The Parties to this DPA hereby submit to the choice of jurisdiction stipulated in the Agreement with respect to any disputes or claims howsoever arising under this DPA, including disputes regarding its existence, validity or termination or the consequences of its nullity; and
This DPA and all non-contractual or other obligations arising out of or in connection with it are governed by the laws of the country or territory stipulated for this purpose in the Agreement.
Order of Precedence.
Nothing in this DPA reduces Processor’s obligations under the Agreement in relation to the protection of Controller Personal Data or permits Processor to Process (or permit the Processing of) Controller Personal Data in a manner that is prohibited by the Agreement.
This DPA is not intended to, and does not in any way limit or derogate from Controller’s own obligations and liabilities towards the Processor under the Agreement, and/or pursuant to the Applicable Law or any law applicable to Controller, in connection with the collection, handling and use of Controller Personal Data by Controller or its Affiliates or other processors or their sub-processors, including with respect to the transfer or provision of Controller Personal Data to Processor and/or providing access thereto to Processor.

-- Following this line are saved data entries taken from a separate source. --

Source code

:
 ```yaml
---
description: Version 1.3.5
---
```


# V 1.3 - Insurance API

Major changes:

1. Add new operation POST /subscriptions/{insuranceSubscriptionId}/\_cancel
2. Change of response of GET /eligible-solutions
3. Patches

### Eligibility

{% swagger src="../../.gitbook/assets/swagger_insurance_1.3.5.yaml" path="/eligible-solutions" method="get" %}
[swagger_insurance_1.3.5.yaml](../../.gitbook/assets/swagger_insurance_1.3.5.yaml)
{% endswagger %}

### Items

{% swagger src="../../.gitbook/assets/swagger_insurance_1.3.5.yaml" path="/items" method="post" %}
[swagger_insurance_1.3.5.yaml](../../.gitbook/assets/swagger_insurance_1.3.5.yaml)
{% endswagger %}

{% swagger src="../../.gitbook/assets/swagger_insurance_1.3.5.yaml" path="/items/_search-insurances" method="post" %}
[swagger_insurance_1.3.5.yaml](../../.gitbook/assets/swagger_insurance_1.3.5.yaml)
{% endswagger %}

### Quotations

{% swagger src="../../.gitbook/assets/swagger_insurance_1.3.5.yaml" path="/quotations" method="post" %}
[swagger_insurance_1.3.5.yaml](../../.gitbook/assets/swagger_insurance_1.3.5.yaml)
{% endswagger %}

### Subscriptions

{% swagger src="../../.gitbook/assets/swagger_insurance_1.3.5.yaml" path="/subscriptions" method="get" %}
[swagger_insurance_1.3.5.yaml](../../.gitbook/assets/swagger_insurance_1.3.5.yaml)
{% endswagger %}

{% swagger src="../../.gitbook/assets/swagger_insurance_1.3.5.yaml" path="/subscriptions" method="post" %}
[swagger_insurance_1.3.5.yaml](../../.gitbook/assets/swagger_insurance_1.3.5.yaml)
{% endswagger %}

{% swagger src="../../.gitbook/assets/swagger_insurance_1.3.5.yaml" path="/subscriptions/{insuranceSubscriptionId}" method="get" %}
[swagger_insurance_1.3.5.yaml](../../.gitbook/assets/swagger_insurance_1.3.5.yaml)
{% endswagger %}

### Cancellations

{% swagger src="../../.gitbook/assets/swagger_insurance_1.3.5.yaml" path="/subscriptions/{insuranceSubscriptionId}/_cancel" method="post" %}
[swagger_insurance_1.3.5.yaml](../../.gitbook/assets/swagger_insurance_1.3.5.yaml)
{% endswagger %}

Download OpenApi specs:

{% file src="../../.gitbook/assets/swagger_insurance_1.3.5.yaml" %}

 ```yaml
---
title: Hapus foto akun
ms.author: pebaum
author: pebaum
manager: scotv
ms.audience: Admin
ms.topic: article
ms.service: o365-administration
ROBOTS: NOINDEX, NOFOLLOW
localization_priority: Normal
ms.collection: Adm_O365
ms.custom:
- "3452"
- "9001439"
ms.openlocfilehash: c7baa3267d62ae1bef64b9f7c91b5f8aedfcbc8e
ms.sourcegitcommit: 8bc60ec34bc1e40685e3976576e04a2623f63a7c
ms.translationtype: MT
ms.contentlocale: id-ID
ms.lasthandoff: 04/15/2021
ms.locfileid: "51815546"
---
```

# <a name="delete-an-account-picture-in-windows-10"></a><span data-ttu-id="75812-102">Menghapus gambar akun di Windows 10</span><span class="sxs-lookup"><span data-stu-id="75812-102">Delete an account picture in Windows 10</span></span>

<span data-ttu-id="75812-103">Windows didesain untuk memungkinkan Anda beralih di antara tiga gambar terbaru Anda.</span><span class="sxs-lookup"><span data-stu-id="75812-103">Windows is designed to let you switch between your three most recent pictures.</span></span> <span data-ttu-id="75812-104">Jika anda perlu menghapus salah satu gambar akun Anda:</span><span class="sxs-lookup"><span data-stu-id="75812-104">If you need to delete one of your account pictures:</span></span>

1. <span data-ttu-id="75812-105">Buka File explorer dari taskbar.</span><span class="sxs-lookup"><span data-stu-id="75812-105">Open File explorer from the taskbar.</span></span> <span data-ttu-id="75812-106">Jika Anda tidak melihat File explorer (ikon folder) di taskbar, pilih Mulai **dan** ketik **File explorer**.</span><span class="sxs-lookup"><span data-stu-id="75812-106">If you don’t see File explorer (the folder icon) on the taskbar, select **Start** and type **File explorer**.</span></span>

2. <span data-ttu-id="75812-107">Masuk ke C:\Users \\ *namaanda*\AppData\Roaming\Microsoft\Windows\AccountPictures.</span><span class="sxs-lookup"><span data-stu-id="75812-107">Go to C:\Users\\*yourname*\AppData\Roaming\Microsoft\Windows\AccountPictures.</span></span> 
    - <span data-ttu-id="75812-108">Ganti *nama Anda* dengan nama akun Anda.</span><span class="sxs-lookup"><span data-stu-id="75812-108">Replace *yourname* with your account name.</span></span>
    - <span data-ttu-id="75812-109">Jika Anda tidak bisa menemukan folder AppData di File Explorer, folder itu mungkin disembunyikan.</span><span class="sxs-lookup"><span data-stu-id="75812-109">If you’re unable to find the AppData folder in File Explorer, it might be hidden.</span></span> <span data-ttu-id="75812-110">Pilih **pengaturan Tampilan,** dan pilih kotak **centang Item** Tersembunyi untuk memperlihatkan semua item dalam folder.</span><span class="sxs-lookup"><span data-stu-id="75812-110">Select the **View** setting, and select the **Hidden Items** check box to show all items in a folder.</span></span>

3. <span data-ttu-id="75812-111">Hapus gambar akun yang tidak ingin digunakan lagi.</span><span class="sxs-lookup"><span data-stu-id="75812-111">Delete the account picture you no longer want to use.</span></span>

Subject to this Section, with regard to the subject matter of this DPA, in the event of inconsistencies between the provisions of this DPA and any other agreements between the Parties, including the Agreement and including (except where explicitly agreed otherwise in writing, signed on behalf of the Parties) agreements entered into or purported to be entered into after the date of this DPA, the provisions of this DPA shall prevail.
Changes in Data Protection Laws.
Controller may by at least forty-five (45) calendar days’ prior written notice to Processor, request in writing any variations to this DPA if they are required as a result of any change in, or decision of a competent authority under any applicable Data Protection Law in order to allow Controller Personal Data to be Processed (or continue to be Processed) without breach of that Data Protection Law; and
If Controller gives notice with respect to its request to modify this DPA due to changes in data protection laws as described above:
- Processor shall make commercially reasonable efforts to accommodate such modification request; and
- Controller shall not unreasonably withhold or delay agreement to any consequential variations to this DPA proposed by Processor to protect the Processor against additional risks, or to indemnify and compensate Processor for any further steps and costs associated with the variations made herein.

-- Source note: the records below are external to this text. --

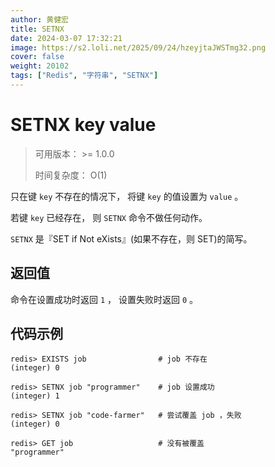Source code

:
 ```yaml
---
author: 黄健宏
title: SETNX
date: 2024-03-07 17:32:21
image: https://s2.loli.net/2025/09/24/hzeyjtaJWSTmg32.png
cover: false
weight: 20102 
tags: ["Redis", "字符串", "SETNX"]
---
```


# SETNX key value

> 可用版本： >= 1.0.0
> 
> 时间复杂度： O(1)

只在键 `key` 不存在的情况下， 将键 `key` 的值设置为 `value` 。

若键 `key` 已经存在， 则 `SETNX` 命令不做任何动作。

`SETNX` 是『SET if Not eXists』(如果不存在，则 SET)的简写。

## 返回值

命令在设置成功时返回 `1` ， 设置失败时返回 `0` 。

## 代码示例

```shell
redis> EXISTS job                # job 不存在
(integer) 0

redis> SETNX job "programmer"    # job 设置成功
(integer) 1

redis> SETNX job "code-farmer"   # 尝试覆盖 job ，失败
(integer) 0

redis> GET job                   # 没有被覆盖
"programmer"
```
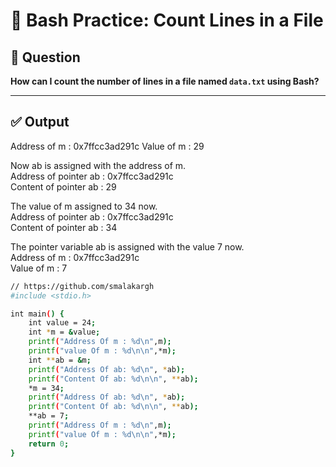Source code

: # 🧠 Bash Practice: Count Lines in a File

## 📘 Question

**How can I count the number of lines in a file named `data.txt` using Bash?**

---

## ✅ Output
Address of m : 0x7ffcc3ad291c
 Value of m : 29                                                                                              
                                                                                                              
 Now ab is assigned with the address of m.                                                                    
 Address of pointer ab : 0x7ffcc3ad291c                                                                       
 Content of pointer ab : 29                                                                                   
                                                                                                              
 The value of m assigned to 34 now.                                                                           
 Address of pointer ab : 0x7ffcc3ad291c                                                                       
 Content of pointer ab : 34                                                                                   
                                                                                                              
 The pointer variable ab is assigned with the value 7 now.                                                    
 Address of m : 0x7ffcc3ad291c                                                                                
 Value of m : 7 

```bash
// https://github.com/smalakargh
#include <stdio.h>

int main() {
    int value = 24;
    int *m = &value;
    printf("Address Of m : %d\n",m);
    printf("value Of m : %d\n\n",*m);
    int **ab = &m;
    printf("Address Of ab: %d\n", *ab);
    printf("Content Of ab: %d\n\n", **ab);
    *m = 34;
    printf("Address Of ab: %d\n", *ab);
    printf("Content Of ab: %d\n\n", **ab);
    **ab = 7;
    printf("Address Of m : %d\n",m);
    printf("value Of m : %d\n\n",*m);
    return 0;
}
```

Should any provision of this DPA be invalid or unenforceable, then the remainder of this DPA shall remain valid and in force. The invalid or unenforceable provision shall either be (i) amended as necessary to ensure its validity and enforceability, while preserving the Parties’ intentions as closely as possible or, if this is not possible, (ii) construed in a manner as if the invalid or unenforceable part had never been contained therein.

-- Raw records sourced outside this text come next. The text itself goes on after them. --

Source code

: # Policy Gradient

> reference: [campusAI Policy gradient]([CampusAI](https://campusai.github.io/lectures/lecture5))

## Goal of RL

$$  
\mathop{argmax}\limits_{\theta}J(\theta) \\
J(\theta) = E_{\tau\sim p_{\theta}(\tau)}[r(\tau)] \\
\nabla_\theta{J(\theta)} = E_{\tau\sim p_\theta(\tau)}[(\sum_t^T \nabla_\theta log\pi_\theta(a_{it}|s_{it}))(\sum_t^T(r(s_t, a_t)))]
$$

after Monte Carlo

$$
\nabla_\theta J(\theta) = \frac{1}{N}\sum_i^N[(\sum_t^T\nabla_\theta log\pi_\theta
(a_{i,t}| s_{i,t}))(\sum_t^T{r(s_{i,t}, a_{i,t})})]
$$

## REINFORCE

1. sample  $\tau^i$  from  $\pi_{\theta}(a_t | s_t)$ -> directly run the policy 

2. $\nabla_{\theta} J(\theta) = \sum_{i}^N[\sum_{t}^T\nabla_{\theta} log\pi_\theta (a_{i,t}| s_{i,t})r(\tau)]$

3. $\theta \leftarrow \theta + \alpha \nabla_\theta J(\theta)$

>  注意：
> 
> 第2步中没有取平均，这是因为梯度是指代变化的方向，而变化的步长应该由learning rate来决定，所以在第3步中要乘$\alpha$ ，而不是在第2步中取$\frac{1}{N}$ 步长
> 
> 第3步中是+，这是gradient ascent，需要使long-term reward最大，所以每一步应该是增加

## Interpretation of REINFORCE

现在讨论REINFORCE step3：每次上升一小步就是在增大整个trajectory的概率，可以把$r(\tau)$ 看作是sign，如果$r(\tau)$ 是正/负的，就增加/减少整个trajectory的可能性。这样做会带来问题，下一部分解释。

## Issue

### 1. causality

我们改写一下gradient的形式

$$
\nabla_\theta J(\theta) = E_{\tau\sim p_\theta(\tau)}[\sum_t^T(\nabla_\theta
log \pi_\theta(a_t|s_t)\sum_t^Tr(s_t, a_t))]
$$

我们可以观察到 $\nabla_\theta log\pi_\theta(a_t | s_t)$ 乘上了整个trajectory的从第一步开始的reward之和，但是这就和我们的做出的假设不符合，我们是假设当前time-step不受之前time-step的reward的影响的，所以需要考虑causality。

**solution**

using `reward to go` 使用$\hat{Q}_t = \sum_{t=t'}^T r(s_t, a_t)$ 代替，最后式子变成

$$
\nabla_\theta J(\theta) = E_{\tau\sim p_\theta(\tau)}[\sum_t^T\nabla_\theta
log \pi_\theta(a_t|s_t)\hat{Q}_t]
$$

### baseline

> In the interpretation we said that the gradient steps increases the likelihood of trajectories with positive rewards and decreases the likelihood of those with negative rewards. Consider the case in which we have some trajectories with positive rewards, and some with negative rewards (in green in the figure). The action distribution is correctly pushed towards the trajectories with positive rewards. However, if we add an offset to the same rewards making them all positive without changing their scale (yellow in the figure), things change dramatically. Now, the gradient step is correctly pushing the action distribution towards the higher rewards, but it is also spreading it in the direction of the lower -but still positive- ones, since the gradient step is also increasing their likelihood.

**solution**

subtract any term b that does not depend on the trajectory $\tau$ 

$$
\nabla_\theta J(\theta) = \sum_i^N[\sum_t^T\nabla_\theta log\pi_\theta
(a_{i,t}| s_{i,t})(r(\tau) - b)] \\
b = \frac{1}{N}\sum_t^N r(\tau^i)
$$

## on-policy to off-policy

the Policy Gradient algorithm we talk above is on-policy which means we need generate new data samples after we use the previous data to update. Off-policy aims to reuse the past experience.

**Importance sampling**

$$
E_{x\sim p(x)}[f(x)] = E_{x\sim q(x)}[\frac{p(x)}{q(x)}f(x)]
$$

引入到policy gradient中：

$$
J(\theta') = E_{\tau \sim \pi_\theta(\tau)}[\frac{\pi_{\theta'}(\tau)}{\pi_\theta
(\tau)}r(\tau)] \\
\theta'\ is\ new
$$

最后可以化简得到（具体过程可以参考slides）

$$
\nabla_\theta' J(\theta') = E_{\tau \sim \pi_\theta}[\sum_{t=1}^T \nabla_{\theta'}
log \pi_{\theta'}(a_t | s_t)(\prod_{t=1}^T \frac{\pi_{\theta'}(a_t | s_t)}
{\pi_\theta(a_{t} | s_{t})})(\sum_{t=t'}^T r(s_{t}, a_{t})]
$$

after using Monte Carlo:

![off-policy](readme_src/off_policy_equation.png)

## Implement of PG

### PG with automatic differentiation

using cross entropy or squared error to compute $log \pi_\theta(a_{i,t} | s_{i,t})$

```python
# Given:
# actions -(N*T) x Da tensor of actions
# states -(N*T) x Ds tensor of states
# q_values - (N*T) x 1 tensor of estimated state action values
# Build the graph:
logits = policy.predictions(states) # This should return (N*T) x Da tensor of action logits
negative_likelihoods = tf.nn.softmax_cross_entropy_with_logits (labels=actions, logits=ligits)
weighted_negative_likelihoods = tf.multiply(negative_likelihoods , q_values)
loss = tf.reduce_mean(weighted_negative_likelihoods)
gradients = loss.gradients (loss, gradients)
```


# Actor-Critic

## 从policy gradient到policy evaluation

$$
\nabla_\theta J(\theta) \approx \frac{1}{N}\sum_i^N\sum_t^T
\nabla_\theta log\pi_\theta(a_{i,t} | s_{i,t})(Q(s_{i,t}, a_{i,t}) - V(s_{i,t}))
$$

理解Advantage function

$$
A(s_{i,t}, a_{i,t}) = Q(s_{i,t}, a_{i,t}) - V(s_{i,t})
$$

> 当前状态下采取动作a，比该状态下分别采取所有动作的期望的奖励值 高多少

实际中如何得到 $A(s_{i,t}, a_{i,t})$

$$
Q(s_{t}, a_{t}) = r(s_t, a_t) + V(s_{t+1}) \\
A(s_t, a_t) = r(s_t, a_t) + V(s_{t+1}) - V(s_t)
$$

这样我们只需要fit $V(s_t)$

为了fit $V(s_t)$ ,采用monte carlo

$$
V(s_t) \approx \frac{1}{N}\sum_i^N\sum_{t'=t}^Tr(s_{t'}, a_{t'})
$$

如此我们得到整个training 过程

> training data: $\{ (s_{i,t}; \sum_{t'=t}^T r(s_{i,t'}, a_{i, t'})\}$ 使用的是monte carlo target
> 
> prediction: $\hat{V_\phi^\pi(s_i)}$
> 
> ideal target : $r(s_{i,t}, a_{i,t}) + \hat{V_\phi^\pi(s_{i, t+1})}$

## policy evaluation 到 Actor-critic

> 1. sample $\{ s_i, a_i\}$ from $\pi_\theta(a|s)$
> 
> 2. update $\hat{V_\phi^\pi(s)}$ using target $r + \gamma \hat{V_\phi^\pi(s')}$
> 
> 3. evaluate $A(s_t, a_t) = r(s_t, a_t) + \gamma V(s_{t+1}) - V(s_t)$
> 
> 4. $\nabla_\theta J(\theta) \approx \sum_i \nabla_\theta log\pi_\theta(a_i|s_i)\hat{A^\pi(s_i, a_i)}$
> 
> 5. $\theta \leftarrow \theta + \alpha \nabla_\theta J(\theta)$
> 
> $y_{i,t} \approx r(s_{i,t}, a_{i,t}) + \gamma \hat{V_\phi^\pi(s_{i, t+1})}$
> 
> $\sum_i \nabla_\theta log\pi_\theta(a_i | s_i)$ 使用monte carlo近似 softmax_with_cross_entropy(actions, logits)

Schedule 1: Details of Processing of Controller Personal Data
This Schedule 1 includes certain details of the Processing of Controller Personal Data as required by Article 28(3) GDPR.
Subject matter and duration of the Processing of Controller Personal Data
The subject matter and duration of the Processing of the Controller Personal Data are set out in the Agreement, in Processor’s Privacy Notice (“Privacy Notice”) and this DPA.
The nature and purpose of the Processing of Controller Personal Data:
- (ii) Processing initiated by Users in their use of the Services; and
- (iii) Processing to comply with other documented reasonable instructions provided by Controller (e.g., via email) where such instructions are consistent with the terms of the Agreement.
The types of Controller Personal Data to be Processed are as follows:
As detailed in the Privacy Notice.
The categories of Data Subject to whom the Controller Personal Data relates to are as follows:
- (i) Data Subjects who are end users of the Controller’s web and mobile application services.
- (ii) Data Controller individuals or affiliates who log into the application web app
The obligations and rights of Controller
The obligations and rights of Controller and Controller Affiliates are set out in the Agreement and this DPA.